Dataset items:
******************************

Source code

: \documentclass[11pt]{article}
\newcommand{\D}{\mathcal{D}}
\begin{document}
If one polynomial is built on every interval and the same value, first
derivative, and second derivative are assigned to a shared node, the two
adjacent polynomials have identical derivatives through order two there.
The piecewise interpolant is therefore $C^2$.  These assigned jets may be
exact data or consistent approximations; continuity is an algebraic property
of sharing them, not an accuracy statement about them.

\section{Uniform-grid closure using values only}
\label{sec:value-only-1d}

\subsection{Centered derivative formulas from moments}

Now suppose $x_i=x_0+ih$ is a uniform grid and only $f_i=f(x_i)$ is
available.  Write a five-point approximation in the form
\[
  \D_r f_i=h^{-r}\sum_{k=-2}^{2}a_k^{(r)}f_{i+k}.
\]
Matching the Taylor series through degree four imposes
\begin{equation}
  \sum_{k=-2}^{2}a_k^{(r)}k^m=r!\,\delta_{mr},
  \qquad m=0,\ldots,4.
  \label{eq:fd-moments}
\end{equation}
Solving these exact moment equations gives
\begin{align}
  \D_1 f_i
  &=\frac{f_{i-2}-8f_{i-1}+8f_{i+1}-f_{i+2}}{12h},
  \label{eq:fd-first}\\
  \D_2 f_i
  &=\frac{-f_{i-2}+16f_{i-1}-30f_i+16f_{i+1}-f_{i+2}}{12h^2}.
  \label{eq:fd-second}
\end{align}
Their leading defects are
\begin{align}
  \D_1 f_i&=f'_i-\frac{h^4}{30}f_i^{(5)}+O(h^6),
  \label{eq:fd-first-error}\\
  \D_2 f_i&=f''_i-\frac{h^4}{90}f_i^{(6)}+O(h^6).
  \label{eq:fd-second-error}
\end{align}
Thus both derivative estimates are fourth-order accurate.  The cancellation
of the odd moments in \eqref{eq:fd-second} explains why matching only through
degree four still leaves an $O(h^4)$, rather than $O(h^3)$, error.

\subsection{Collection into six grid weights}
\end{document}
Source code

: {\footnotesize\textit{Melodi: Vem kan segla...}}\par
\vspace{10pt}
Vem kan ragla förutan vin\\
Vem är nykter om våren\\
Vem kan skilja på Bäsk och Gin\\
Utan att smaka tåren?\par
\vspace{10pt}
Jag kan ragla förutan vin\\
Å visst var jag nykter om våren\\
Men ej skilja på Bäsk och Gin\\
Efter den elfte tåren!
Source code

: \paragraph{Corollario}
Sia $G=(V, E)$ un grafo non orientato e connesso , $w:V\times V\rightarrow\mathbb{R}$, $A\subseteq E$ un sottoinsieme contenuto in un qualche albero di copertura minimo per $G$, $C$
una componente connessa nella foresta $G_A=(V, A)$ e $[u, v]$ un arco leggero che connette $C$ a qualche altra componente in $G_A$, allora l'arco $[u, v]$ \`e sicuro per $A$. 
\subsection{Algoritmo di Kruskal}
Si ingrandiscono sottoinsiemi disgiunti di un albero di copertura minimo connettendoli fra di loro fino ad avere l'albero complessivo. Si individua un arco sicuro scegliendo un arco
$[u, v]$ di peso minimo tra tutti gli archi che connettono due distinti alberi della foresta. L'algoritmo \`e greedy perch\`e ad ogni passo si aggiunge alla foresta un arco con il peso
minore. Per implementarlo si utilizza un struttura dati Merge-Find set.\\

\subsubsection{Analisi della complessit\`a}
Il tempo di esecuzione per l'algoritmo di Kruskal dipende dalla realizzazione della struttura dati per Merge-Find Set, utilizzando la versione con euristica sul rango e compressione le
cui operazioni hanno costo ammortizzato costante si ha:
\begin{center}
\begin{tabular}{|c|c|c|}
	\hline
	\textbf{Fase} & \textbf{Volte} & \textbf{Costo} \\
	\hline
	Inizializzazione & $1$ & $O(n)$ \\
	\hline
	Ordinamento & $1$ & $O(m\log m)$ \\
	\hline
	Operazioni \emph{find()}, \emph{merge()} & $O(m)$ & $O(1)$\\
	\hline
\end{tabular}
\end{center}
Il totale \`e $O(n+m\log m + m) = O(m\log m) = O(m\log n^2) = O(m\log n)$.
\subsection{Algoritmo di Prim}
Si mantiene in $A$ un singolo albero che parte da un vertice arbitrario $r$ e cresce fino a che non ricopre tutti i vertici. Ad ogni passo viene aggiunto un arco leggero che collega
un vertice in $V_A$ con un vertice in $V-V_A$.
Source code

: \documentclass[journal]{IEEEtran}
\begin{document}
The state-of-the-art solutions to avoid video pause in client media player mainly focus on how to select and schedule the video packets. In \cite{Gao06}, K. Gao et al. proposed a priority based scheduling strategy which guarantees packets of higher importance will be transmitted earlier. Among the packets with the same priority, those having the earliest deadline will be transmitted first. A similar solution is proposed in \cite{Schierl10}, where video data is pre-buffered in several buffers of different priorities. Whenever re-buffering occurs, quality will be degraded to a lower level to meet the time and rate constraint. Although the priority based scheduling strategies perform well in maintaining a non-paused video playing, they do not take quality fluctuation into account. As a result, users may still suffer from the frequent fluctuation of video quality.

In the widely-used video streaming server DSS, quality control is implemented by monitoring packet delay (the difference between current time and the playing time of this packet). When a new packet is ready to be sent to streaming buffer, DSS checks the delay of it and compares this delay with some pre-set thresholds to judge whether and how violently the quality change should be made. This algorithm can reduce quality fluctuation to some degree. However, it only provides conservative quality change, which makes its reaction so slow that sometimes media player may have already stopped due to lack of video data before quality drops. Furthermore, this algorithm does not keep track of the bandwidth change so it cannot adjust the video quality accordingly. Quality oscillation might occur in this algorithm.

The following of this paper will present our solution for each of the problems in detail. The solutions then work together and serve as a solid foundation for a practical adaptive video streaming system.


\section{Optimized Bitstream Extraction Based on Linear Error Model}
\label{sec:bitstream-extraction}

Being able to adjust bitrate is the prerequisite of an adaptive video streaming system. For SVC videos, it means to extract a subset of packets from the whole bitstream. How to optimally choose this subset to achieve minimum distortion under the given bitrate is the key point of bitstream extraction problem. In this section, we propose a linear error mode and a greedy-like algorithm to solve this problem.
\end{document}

******************************

## What to do
Look through the entries above; find each line with the word "second" and copy it.

## Solution to the problem
derivative, and second derivative are assigned to a shared node, the two
  \label{eq:fd-second}
  \label{eq:fd-second-error}
of the odd moments in \eqref{eq:fd-second} explains why matching only through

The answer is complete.